**TASK DETAILS**
Each line in the data holding "cambios" should be listed.

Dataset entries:
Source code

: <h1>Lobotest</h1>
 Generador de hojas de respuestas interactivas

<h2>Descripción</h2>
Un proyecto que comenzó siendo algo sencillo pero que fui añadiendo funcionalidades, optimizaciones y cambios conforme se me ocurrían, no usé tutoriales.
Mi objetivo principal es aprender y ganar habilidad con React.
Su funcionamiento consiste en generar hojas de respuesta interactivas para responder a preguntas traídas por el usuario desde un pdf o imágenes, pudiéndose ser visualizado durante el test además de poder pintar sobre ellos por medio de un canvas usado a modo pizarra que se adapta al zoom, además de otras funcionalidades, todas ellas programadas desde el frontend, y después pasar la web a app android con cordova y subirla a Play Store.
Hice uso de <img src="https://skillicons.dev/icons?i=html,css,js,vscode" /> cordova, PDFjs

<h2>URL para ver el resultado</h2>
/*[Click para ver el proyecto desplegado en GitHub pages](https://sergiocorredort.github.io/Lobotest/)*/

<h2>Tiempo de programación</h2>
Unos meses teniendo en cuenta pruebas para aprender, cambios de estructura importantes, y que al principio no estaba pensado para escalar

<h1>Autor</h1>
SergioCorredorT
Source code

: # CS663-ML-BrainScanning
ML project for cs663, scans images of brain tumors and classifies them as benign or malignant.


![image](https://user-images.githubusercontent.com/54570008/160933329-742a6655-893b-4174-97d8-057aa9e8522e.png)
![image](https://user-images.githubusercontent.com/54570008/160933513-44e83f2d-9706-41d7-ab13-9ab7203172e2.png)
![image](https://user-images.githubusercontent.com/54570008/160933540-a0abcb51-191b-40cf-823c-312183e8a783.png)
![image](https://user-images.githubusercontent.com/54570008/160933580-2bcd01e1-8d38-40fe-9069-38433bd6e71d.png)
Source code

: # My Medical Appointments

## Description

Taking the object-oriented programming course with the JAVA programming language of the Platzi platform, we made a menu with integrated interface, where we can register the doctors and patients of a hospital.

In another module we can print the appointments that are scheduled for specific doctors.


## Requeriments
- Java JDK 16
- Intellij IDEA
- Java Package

**YOUR RESPONSE**
Un proyecto que comenzó siendo algo sencillo pero que fui añadiendo funcionalidades, optimizaciones y cambios conforme se me ocurrían, no usé tutoriales.
Unos meses teniendo en cuenta pruebas para aprender, cambios de estructura importantes, y que al principio no estaba pensado para escalar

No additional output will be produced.